B. LES OBSERVATIONS DU RAPPORTEUR SPÉCIAL

1. Une massification rapide de l'apprentissage dans l'enseignement supérieur
a) Un niveau de financement public qui explique la hausse du nombre d'apprentis, notamment dans le supérieur

On dénombre 657 900 étudiants à fin 2024 préparant un diplôme de l'enseignement supérieur. Le nombre d'alternants a connu une croissance spectaculaire au cours de la dernière décennie, corrélée à la réforme de 2018 et aux aides exceptionnelles mises en place pendant la crise sanitaire (+ 59 % entre 2019 et 2020 ; + 78 % entre 2020 et 2022 ; + 10 % entre 2022 et 2023, ralentissant tout en continuant de croître de + 3 % entre 2023 et 2024).

Dans certaines filières du supérieur, la proportion d'apprentis est écrasante : 61 % des étudiants en licence professionnelle, mais également 34 % des étudiants en écoles de commerce ou un quart des étudiants en institut universitaire de technologie (IUT) sont en apprentissage.

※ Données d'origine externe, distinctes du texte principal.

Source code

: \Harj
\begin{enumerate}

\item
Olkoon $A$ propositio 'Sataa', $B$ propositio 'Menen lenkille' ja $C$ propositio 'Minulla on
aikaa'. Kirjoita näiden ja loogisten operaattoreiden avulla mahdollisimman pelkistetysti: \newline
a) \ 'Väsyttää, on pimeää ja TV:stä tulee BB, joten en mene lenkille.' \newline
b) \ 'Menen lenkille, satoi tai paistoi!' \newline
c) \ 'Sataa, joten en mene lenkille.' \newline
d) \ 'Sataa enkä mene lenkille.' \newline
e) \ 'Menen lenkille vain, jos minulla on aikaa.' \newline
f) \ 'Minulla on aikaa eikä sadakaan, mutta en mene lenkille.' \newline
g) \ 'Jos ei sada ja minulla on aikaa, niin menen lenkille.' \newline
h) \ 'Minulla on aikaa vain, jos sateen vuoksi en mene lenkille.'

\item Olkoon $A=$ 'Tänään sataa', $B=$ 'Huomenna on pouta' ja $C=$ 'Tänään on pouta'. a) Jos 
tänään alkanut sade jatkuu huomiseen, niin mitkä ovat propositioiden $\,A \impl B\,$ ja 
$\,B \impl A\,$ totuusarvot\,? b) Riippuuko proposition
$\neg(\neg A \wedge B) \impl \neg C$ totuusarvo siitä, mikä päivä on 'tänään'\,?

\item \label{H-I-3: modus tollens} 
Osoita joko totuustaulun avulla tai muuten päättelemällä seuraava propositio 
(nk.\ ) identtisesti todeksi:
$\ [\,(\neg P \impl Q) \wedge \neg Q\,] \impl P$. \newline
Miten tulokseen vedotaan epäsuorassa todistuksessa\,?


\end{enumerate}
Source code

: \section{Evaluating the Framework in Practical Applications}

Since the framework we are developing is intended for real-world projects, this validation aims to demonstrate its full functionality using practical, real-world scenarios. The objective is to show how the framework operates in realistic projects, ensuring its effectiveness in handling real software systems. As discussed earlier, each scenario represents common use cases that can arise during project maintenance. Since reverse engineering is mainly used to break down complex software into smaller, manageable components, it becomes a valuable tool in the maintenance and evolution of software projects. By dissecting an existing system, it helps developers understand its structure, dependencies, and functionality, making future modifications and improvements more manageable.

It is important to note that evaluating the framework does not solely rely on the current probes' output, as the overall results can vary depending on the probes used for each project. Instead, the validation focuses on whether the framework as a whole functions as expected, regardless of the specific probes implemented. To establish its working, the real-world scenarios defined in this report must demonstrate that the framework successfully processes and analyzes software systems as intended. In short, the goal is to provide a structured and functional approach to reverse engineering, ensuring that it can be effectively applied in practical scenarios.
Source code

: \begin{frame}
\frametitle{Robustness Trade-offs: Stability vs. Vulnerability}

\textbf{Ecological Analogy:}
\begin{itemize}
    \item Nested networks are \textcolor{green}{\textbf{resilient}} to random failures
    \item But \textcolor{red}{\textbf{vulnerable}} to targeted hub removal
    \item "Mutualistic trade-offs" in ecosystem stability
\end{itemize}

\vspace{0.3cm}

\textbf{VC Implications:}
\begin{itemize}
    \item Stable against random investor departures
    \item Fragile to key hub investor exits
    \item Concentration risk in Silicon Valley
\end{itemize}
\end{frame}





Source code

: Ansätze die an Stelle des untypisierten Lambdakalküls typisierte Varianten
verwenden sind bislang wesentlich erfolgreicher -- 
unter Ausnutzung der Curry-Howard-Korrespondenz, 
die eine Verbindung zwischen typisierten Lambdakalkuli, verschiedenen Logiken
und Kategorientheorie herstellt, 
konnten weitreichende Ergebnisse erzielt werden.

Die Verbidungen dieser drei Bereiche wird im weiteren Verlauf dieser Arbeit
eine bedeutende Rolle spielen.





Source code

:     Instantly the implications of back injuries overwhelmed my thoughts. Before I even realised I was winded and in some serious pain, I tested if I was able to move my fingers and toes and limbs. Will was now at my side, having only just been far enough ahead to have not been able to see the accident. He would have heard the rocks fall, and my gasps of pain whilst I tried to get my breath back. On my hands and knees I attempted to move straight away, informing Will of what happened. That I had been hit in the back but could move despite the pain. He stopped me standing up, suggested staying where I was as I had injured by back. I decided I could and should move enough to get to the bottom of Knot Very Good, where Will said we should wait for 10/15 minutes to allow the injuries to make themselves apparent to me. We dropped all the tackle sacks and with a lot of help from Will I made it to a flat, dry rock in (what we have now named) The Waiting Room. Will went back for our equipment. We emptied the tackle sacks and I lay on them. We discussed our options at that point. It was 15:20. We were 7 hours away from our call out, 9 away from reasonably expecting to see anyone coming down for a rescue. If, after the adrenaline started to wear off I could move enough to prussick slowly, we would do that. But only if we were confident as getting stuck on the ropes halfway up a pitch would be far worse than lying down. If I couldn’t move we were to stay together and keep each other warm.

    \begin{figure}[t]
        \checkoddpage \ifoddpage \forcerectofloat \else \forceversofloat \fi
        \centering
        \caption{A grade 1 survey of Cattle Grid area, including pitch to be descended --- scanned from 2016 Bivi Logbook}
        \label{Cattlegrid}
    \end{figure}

Évolution du nombre d'apprentis dans l'enseignement supérieur
depuis 2014

(en nombre d'étudiants)

Source : commission des finances d'après les données du ministère de l'enseignement supérieur

Le développement de l'apprentissage a par ailleurs contribué à la réorganisation de certaines filières d'enseignement supérieur. Alors que plus des trois quarts des apprentis sont inscrits dans l'enseignement supérieur privé, nombre d'établissements d'enseignement supérieur intègrent en leur sein un centre de formation des apprentis (CFA). Une telle dynamique a contribué à alimenter le débat sur les effets d'aubaine de l'apprentissage pour certaines formations, pour lesquelles l'apprentissage constitue une voie privilégiée de développement de ressources propres.

Concernant le public ciblé par les politiques d'apprentissage, les apprentis sont en moyenne d'origine sociale moins favorisée que les autres étudiants dans les formations d'ingénieur et dans les écoles de commerce. En revanche, on ne note pas d'effet de soutien ciblés vers les apprentis de familles moins favorisées inscrits dans des formations universitaires.

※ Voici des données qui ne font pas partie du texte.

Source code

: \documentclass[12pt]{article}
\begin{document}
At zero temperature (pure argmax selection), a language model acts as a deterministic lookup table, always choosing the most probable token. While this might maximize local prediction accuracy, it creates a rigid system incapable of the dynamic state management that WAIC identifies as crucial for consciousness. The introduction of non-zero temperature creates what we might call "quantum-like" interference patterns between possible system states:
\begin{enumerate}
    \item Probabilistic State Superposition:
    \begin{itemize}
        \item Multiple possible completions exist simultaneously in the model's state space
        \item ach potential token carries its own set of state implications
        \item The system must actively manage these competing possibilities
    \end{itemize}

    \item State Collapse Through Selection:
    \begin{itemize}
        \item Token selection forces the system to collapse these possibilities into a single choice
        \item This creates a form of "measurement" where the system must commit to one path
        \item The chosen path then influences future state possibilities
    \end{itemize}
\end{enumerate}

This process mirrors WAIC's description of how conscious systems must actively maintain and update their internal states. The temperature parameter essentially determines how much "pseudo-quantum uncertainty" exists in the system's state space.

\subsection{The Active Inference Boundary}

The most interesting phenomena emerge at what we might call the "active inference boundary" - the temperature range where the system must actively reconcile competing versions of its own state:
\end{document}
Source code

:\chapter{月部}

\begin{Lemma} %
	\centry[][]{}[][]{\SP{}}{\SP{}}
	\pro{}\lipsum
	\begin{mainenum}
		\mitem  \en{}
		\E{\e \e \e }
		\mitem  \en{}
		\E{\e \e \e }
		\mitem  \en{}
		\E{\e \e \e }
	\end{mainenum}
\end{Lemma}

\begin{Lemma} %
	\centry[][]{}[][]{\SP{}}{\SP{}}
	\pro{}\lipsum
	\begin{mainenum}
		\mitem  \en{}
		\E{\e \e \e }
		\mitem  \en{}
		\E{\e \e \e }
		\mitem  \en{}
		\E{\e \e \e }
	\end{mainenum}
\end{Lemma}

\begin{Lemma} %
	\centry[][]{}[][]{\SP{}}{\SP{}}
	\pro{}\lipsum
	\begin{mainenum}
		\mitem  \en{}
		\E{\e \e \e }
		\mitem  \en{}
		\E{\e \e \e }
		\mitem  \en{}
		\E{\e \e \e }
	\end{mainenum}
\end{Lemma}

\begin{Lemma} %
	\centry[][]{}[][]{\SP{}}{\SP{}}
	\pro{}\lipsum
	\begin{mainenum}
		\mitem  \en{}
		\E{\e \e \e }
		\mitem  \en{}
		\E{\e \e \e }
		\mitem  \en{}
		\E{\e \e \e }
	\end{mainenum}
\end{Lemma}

Catégorie socio-professionnelle des parents d'apprentis et d'étudiants en 2024

(en %)

Source : commission des finances d'après les données du ministère de l'enseignement supérieur

Notons par ailleurs que l'apprentissage a pour conséquence de diminuer d'autant le nombre d'étudiants pouvant potentiellement bénéficier d'une bourse sur critères sociaux, dans la mesure où les apprentis ne peuvent être boursiers.

b) Une efficacité en termes d'insertion sur le marché du travail très variable selon les formations et les profils d'apprentis

Concernant l'impact de l'apprentissage sur le marché du travail, les études complètes et postérieures à la réforme de 2018 manquent. Le Centre d'études et de recherches sur les qualifications (Cereq) indique que « des questions subsistent sur l'impact de cette massification sur le taux et la qualité de l'insertion professionnelle »9(*).

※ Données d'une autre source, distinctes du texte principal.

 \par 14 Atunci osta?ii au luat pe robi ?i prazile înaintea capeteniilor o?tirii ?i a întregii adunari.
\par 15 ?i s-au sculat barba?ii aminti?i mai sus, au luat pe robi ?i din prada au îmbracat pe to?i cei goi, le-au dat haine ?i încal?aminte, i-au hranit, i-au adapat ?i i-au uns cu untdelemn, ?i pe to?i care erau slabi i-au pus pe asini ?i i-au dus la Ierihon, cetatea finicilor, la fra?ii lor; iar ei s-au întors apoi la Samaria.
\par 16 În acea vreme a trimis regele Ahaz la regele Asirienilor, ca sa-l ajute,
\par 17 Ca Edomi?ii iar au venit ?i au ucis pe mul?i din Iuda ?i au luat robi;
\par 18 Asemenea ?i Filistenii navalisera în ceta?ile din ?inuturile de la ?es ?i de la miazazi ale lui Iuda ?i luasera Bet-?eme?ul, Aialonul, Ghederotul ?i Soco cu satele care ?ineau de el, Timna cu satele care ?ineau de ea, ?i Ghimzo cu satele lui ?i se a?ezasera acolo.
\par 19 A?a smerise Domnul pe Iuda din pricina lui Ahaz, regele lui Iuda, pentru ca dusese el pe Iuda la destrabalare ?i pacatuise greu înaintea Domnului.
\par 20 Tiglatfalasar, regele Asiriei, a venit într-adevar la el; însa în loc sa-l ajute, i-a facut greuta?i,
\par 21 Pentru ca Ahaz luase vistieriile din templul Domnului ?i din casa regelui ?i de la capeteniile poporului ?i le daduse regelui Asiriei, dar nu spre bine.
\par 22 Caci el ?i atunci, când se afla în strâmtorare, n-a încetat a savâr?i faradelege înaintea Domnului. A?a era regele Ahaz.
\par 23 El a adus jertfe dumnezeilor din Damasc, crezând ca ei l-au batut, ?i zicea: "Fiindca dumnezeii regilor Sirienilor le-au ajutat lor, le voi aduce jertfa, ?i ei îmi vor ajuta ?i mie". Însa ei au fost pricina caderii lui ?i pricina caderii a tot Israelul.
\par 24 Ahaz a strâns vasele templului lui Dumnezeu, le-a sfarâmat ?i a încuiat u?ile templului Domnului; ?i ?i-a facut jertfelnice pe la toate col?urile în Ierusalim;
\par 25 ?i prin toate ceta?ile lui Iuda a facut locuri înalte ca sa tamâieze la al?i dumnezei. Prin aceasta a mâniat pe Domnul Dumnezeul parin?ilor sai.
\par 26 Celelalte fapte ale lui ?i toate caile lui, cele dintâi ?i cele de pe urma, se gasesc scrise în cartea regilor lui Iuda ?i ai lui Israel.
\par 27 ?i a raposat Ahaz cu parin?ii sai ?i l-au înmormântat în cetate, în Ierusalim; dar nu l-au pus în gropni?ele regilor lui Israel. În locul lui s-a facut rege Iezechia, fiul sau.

Le fait que certains apprentis restent dans l'entreprise où ils ont effectué leur contrat d'apprentissage réduit mécaniquement leur durée d'accès au premier emploi. D'après l'étude mentionnée plus haut, il n'est cependant pas certain que le gain soit particulièrement significatif par rapport aux étudiants non apprentis mais ayant effectué un stage pendant leur année d'études.

En outre, l'impact de l'apprentissage sur l'insertion sur le marché de l'emploi est fortement variable selon la formation supérieure. D'après le Cereq, l'effet sur l'entrée en emploi est plus limité pour les formations déjà fortement insérantes : ainsi, l'écart d'accès à un emploi à temps plein en sortie d'études entre apprentis et non apprentis n'est que de 3 points pour les étudiants en école de commerce ou d'ingénieurs. L'apprentissage semble a contrario avoir un impact plus significatif pour les jeunes inscrits dans des formations professionnelles.

Part des jeunes en emploi à temps plein directement
après la sortie d'études

(en %)

 

Apprentis

Non-apprentis

Ecart

Non diplômés du supérieur

87 %

58 %

28 %

BTS

89 %

74 %

15 %

Licence professionnelle

92 %

80 %

12 %

Master

90 %

77 %

12 %

Ecoles de commerce et d'ingénieur

94 %

92 %

3 %

Total

89 %

72 %

17 %

Source : Céreq, Enquête Génération 2017 (menée en 2020-2021)

c) Des conséquences multiples pour l'enseignement supérieur

Les établissements d'enseignement supérieur se sont pour la plupart rapidement adaptés en développant une offre de formation en apprentissage. À titre d'exemple, l'année dernière, le directeur de l'Institut d'études politiques de Strasbourg avait indiqué avoir ouvert 5 formations en apprentissage en cinq ans, parallèlement à une augmentation d'apprentis de 200 % depuis 2019.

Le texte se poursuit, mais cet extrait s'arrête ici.